| WHAT TO WORK ON |
Search term "date": please copy every line of the records below that contains it.

Excerpts from a dataset:
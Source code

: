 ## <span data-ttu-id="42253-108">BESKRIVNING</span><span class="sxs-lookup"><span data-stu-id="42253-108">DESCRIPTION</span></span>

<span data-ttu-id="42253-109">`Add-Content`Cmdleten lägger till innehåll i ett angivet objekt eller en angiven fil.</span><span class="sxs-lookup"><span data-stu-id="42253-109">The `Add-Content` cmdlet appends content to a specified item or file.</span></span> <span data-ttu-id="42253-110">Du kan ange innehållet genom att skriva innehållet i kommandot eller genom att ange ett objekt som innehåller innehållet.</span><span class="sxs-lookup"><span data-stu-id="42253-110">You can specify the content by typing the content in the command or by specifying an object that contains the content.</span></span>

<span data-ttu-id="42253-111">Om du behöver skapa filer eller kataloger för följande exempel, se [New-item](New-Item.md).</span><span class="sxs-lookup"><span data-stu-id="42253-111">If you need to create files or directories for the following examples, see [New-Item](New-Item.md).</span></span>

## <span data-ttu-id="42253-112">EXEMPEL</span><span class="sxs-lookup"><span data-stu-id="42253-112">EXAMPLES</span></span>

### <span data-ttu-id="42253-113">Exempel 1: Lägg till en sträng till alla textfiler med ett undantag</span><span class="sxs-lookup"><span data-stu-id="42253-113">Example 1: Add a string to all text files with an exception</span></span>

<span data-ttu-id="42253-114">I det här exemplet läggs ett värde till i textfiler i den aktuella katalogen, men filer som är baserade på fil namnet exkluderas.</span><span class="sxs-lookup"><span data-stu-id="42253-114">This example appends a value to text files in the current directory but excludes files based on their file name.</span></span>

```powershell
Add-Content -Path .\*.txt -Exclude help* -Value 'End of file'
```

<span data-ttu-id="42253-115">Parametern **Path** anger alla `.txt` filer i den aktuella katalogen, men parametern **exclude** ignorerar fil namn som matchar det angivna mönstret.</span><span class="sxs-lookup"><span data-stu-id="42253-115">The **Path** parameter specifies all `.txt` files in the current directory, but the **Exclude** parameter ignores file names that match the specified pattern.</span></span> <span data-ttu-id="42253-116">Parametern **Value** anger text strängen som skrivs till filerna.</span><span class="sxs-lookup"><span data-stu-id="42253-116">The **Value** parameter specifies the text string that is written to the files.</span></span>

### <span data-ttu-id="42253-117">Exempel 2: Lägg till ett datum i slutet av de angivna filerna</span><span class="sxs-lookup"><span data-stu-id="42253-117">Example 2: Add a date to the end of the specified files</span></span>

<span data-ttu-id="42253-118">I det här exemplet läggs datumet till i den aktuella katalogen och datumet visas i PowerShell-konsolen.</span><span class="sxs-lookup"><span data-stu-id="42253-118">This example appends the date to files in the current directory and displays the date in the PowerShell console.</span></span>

| FINAL ANSWER |
### <span data-ttu-id="42253-117">Exempel 2: Lägg till ett datum i slutet av de angivna filerna</span><span class="sxs-lookup"><span data-stu-id="42253-117">Example 2: Add a date to the end of the specified files</span></span>
<span data-ttu-id="42253-118">I det här exemplet läggs datumet till i den aktuella katalogen och datumet visas i PowerShell-konsolen.</span><span class="sxs-lookup"><span data-stu-id="42253-118">This example appends the date to files in the current directory and displays the date in the PowerShell console.</span></span>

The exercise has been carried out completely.